RECORDS FOR THIS TASK:
::::
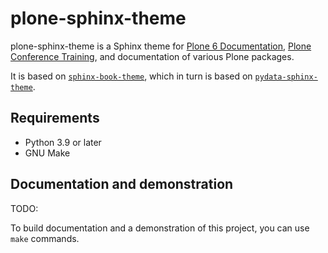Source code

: # plone-sphinx-theme

plone-sphinx-theme is a Sphinx theme for [Plone 6 Documentation](https://6.docs.plone.org/), [Plone Conference Training](https://training.plone.org/), and documentation of various Plone packages.

It is based on [`sphinx-book-theme`](https://sphinx-book-theme.readthedocs.io/en/latest/), which in turn is based on [`pydata-sphinx-theme`](https://pydata-sphinx-theme.readthedocs.io/en/stable/).


## Requirements

-   Python 3.9 or later
-   GNU Make


## Documentation and demonstration

TODO:

To build documentation and a demonstration of this project, you can use `make` commands.
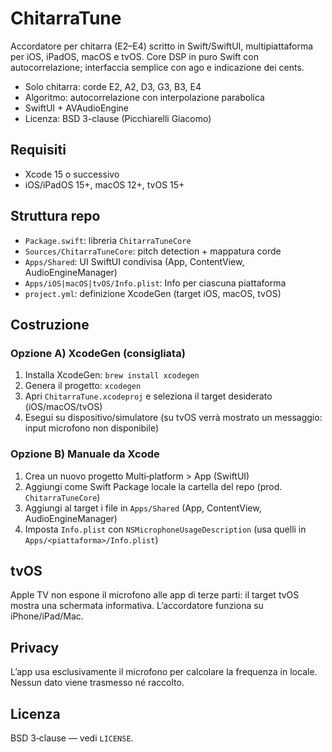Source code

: # ChitarraTune

Accordatore per chitarra (E2–E4) scritto in Swift/SwiftUI, multipiattaforma per iOS, iPadOS, macOS e tvOS. Core DSP in puro Swift con autocorrelazione; interfaccia semplice con ago e indicazione dei cents.

- Solo chitarra: corde E2, A2, D3, G3, B3, E4
- Algoritmo: autocorrelazione con interpolazione parabolica
- SwiftUI + AVAudioEngine
- Licenza: BSD 3-clause (Picchiarelli Giacomo)

## Requisiti
- Xcode 15 o successivo
- iOS/iPadOS 15+, macOS 12+, tvOS 15+

## Struttura repo
- `Package.swift`: libreria `ChitarraTuneCore`
- `Sources/ChitarraTuneCore`: pitch detection + mappatura corde
- `Apps/Shared`: UI SwiftUI condivisa (App, ContentView, AudioEngineManager)
- `Apps/iOS|macOS|tvOS/Info.plist`: Info per ciascuna piattaforma
- `project.yml`: definizione XcodeGen (target iOS, macOS, tvOS)

## Costruzione
### Opzione A) XcodeGen (consigliata)
1. Installa XcodeGen: `brew install xcodegen`
2. Genera il progetto: `xcodegen`
3. Apri `ChitarraTune.xcodeproj` e seleziona il target desiderato (iOS/macOS/tvOS)
4. Esegui su dispositivo/simulatore (su tvOS verrà mostrato un messaggio: input microfono non disponibile)

### Opzione B) Manuale da Xcode
1. Crea un nuovo progetto Multi‑platform > App (SwiftUI)
2. Aggiungi come Swift Package locale la cartella del repo (prod. `ChitarraTuneCore`)
3. Aggiungi al target i file in `Apps/Shared` (App, ContentView, AudioEngineManager)
4. Imposta `Info.plist` con `NSMicrophoneUsageDescription` (usa quelli in `Apps/<piattaforma>/Info.plist`)

## tvOS
Apple TV non espone il microfono alle app di terze parti: il target tvOS mostra una schermata informativa. L’accordatore funziona su iPhone/iPad/Mac.

## Privacy
L’app usa esclusivamente il microfono per calcolare la frequenza in locale. Nessun dato viene trasmesso né raccolto.

## Licenza
BSD 3‑clause — vedi `LICENSE`.

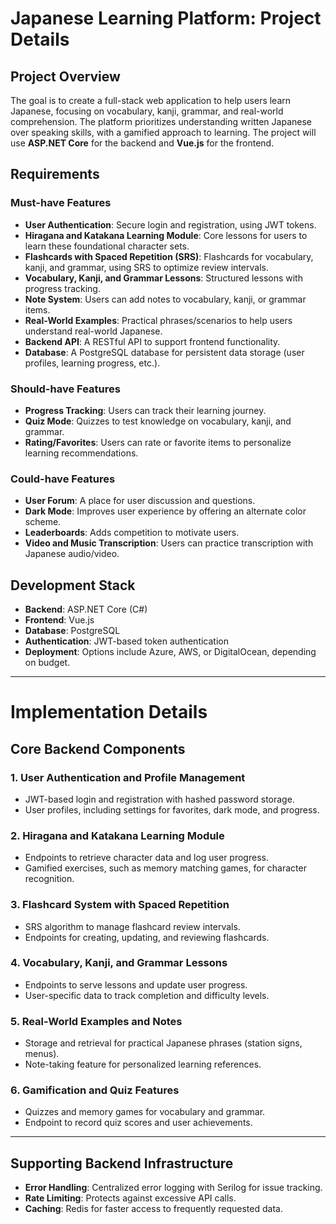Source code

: # Japanese Learning Platform: Project Details

## Project Overview
The goal is to create a full-stack web application to help users learn Japanese, focusing on vocabulary, kanji, grammar, and real-world comprehension. The platform prioritizes understanding written Japanese over speaking skills, with a gamified approach to learning. The project will use **ASP.NET Core** for the backend and **Vue.js** for the frontend.

## Requirements

### Must-have Features
- **User Authentication**: Secure login and registration, using JWT tokens.
- **Hiragana and Katakana Learning Module**: Core lessons for users to learn these foundational character sets.
- **Flashcards with Spaced Repetition (SRS)**: Flashcards for vocabulary, kanji, and grammar, using SRS to optimize review intervals.
- **Vocabulary, Kanji, and Grammar Lessons**: Structured lessons with progress tracking.
- **Note System**: Users can add notes to vocabulary, kanji, or grammar items.
- **Real-World Examples**: Practical phrases/scenarios to help users understand real-world Japanese.
- **Backend API**: A RESTful API to support frontend functionality.
- **Database**: A PostgreSQL database for persistent data storage (user profiles, learning progress, etc.).

### Should-have Features
- **Progress Tracking**: Users can track their learning journey.
- **Quiz Mode**: Quizzes to test knowledge on vocabulary, kanji, and grammar.
- **Rating/Favorites**: Users can rate or favorite items to personalize learning recommendations.

### Could-have Features
- **User Forum**: A place for user discussion and questions.
- **Dark Mode**: Improves user experience by offering an alternate color scheme.
- **Leaderboards**: Adds competition to motivate users.
- **Video and Music Transcription**: Users can practice transcription with Japanese audio/video.

## Development Stack
- **Backend**: ASP.NET Core (C#)
- **Frontend**: Vue.js
- **Database**: PostgreSQL
- **Authentication**: JWT-based token authentication
- **Deployment**: Options include Azure, AWS, or DigitalOcean, depending on budget.

---

# Implementation Details

## Core Backend Components

### 1. User Authentication and Profile Management
- JWT-based login and registration with hashed password storage.
- User profiles, including settings for favorites, dark mode, and progress.

### 2. Hiragana and Katakana Learning Module
- Endpoints to retrieve character data and log user progress.
- Gamified exercises, such as memory matching games, for character recognition.

### 3. Flashcard System with Spaced Repetition
- SRS algorithm to manage flashcard review intervals.
- Endpoints for creating, updating, and reviewing flashcards.

### 4. Vocabulary, Kanji, and Grammar Lessons
- Endpoints to serve lessons and update user progress.
- User-specific data to track completion and difficulty levels.

### 5. Real-World Examples and Notes
- Storage and retrieval for practical Japanese phrases (station signs, menus).
- Note-taking feature for personalized learning references.

### 6. Gamification and Quiz Features
- Quizzes and memory games for vocabulary and grammar.
- Endpoint to record quiz scores and user achievements.

---

## Supporting Backend Infrastructure

- **Error Handling**: Centralized error logging with Serilog for issue tracking.
- **Rate Limiting**: Protects against excessive API calls.
- **Caching**: Redis for faster access to frequently requested data.
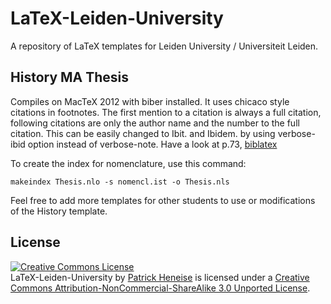 LaTeX-Leiden-University
=======================

A repository of LaTeX templates for Leiden University / Universiteit Leiden.


History MA Thesis
-----------------

Compiles on MacTeX 2012 with biber installed. It uses chicaco style citations in footnotes. The first mention to a citation is always a full citation, following citations are only the author name and the number to the full citation. This can be easily changed to Ibit. and Ibidem. by using verbose-ibid option instead of verbose-note. Have a look at p.73, [biblatex]([ftp://www.ctan.org/ctan/macros/latex/exptl/biblatex/doc/biblatex.pdf)

To create the index for nomenclature, use this command: 

`makeindex Thesis.nlo -s nomencl.ist -o Thesis.nls`

Feel free to add more templates for other students to use or modifications of the History template.


License
-------

<a rel="license" href="http://creativecommons.org/licenses/by-nc-sa/3.0/"><img alt="Creative Commons License" style="border-width:0" src="http://i.creativecommons.org/l/by-nc-sa/3.0/88x31.png" /></a><br /><span xmlns:dct="http://purl.org/dc/terms/" href="http://purl.org/dc/dcmitype/Text" property="dct:title" rel="dct:type">LaTeX-Leiden-University</span> by <a xmlns:cc="http://creativecommons.org/ns#" href="http://about.me/PatrickHeneise" property="cc:attributionName" rel="cc:attributionURL">Patrick Heneise</a> is licensed under a <a rel="license" href="http://creativecommons.org/licenses/by-nc-sa/3.0/">Creative Commons Attribution-NonCommercial-ShareAlike 3.0 Unported License</a>.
::::
Would you output the listing above verbatim, without its pictures?

EXERCISE OUTPUT:
Source code

: # plone-sphinx-theme

plone-sphinx-theme is a Sphinx theme for [Plone 6 Documentation](https://6.docs.plone.org/), [Plone Conference Training](https://training.plone.org/), and documentation of various Plone packages.

It is based on [`sphinx-book-theme`](https://sphinx-book-theme.readthedocs.io/en/latest/), which in turn is based on [`pydata-sphinx-theme`](https://pydata-sphinx-theme.readthedocs.io/en/stable/).


## Requirements

-   Python 3.9 or later
-   GNU Make


## Documentation and demonstration

TODO:

To build documentation and a demonstration of this project, you can use `make` commands.
Source code

: # ChitarraTune

Accordatore per chitarra (E2–E4) scritto in Swift/SwiftUI, multipiattaforma per iOS, iPadOS, macOS e tvOS. Core DSP in puro Swift con autocorrelazione; interfaccia semplice con ago e indicazione dei cents.

- Solo chitarra: corde E2, A2, D3, G3, B3, E4
- Algoritmo: autocorrelazione con interpolazione parabolica
- SwiftUI + AVAudioEngine
- Licenza: BSD 3-clause (Picchiarelli Giacomo)

## Requisiti
- Xcode 15 o successivo
- iOS/iPadOS 15+, macOS 12+, tvOS 15+

## Struttura repo
- `Package.swift`: libreria `ChitarraTuneCore`
- `Sources/ChitarraTuneCore`: pitch detection + mappatura corde
- `Apps/Shared`: UI SwiftUI condivisa (App, ContentView, AudioEngineManager)
- `Apps/iOS|macOS|tvOS/Info.plist`: Info per ciascuna piattaforma
- `project.yml`: definizione XcodeGen (target iOS, macOS, tvOS)

## Costruzione
### Opzione A) XcodeGen (consigliata)
1. Installa XcodeGen: `brew install xcodegen`
2. Genera il progetto: `xcodegen`
3. Apri `ChitarraTune.xcodeproj` e seleziona il target desiderato (iOS/macOS/tvOS)
4. Esegui su dispositivo/simulatore (su tvOS verrà mostrato un messaggio: input microfono non disponibile)

### Opzione B) Manuale da Xcode
1. Crea un nuovo progetto Multi‑platform > App (SwiftUI)
2. Aggiungi come Swift Package locale la cartella del repo (prod. `ChitarraTuneCore`)
3. Aggiungi al target i file in `Apps/Shared` (App, ContentView, AudioEngineManager)
4. Imposta `Info.plist` con `NSMicrophoneUsageDescription` (usa quelli in `Apps/<piattaforma>/Info.plist`)

## tvOS
Apple TV non espone il microfono alle app di terze parti: il target tvOS mostra una schermata informativa. L’accordatore funziona su iPhone/iPad/Mac.

## Privacy
L’app usa esclusivamente il microfono per calcolare la frequenza in locale. Nessun dato viene trasmesso né raccolto.

## Licenza
BSD 3‑clause — vedi `LICENSE`.

Source code

: # Japanese Learning Platform: Project Details

## Project Overview
The goal is to create a full-stack web application to help users learn Japanese, focusing on vocabulary, kanji, grammar, and real-world comprehension. The platform prioritizes understanding written Japanese over speaking skills, with a gamified approach to learning. The project will use **ASP.NET Core** for the backend and **Vue.js** for the frontend.

## Requirements

### Must-have Features
- **User Authentication**: Secure login and registration, using JWT tokens.
- **Hiragana and Katakana Learning Module**: Core lessons for users to learn these foundational character sets.
- **Flashcards with Spaced Repetition (SRS)**: Flashcards for vocabulary, kanji, and grammar, using SRS to optimize review intervals.
- **Vocabulary, Kanji, and Grammar Lessons**: Structured lessons with progress tracking.
- **Note System**: Users can add notes to vocabulary, kanji, or grammar items.
- **Real-World Examples**: Practical phrases/scenarios to help users understand real-world Japanese.
- **Backend API**: A RESTful API to support frontend functionality.
- **Database**: A PostgreSQL database for persistent data storage (user profiles, learning progress, etc.).

### Should-have Features
- **Progress Tracking**: Users can track their learning journey.
- **Quiz Mode**: Quizzes to test knowledge on vocabulary, kanji, and grammar.
- **Rating/Favorites**: Users can rate or favorite items to personalize learning recommendations.

### Could-have Features
- **User Forum**: A place for user discussion and questions.
- **Dark Mode**: Improves user experience by offering an alternate color scheme.
- **Leaderboards**: Adds competition to motivate users.
- **Video and Music Transcription**: Users can practice transcription with Japanese audio/video.

## Development Stack
- **Backend**: ASP.NET Core (C#)
- **Frontend**: Vue.js
- **Database**: PostgreSQL
- **Authentication**: JWT-based token authentication
- **Deployment**: Options include Azure, AWS, or DigitalOcean, depending on budget.

---

# Implementation Details

## Core Backend Components

### 1. User Authentication and Profile Management
- JWT-based login and registration with hashed password storage.
- User profiles, including settings for favorites, dark mode, and progress.

### 2. Hiragana and Katakana Learning Module
- Endpoints to retrieve character data and log user progress.
- Gamified exercises, such as memory matching games, for character recognition.

### 3. Flashcard System with Spaced Repetition
- SRS algorithm to manage flashcard review intervals.
- Endpoints for creating, updating, and reviewing flashcards.

### 4. Vocabulary, Kanji, and Grammar Lessons
- Endpoints to serve lessons and update user progress.
- User-specific data to track completion and difficulty levels.

### 5. Real-World Examples and Notes
- Storage and retrieval for practical Japanese phrases (station signs, menus).
- Note-taking feature for personalized learning references.

### 6. Gamification and Quiz Features
- Quizzes and memory games for vocabulary and grammar.
- Endpoint to record quiz scores and user achievements.

---

## Supporting Backend Infrastructure

- **Error Handling**: Centralized error logging with Serilog for issue tracking.
- **Rate Limiting**: Protects against excessive API calls.
- **Caching**: Redis for faster access to frequently requested data.
 LaTeX-Leiden-University
=======================

A repository of LaTeX templates for Leiden University / Universiteit Leiden.


History MA Thesis
-----------------

Compiles on MacTeX 2012 with biber installed. It uses chicaco style citations in footnotes. The first mention to a citation is always a full citation, following citations are only the author name and the number to the full citation. This can be easily changed to Ibit. and Ibidem. by using verbose-ibid option instead of verbose-note. Have a look at p.73, [biblatex]([ftp://www.ctan.org/ctan/macros/latex/exptl/biblatex/doc/biblatex.pdf)

To create the index for nomenclature, use this command: 

`makeindex Thesis.nlo -s nomencl.ist -o Thesis.nls`

Feel free to add more templates for other students to use or modifications of the History template.


License
-------

<a rel="license" href="http://creativecommons.org/licenses/by-nc-sa/3.0/"><img alt="Creative Commons License" style="border-width:0" src="http://i.creativecommons.org/l/by-nc-sa/3.0/88x31.png" /></a><br /><span xmlns:dct="http://purl.org/dc/terms/" href="http://purl.org/dc/dcmitype/Text" property="dct:title" rel="dct:type">LaTeX-Leiden-University</span> by <a xmlns:cc="http://creativecommons.org/ns#" href="http://about.me/PatrickHeneise" property="cc:attributionName" rel="cc:attributionURL">Patrick Heneise</a> is licensed under a <a rel="license" href="http://creativecommons.org/licenses/by-nc-sa/3.0/">Creative Commons Attribution-NonCommercial-ShareAlike 3.0 Unported License</a>.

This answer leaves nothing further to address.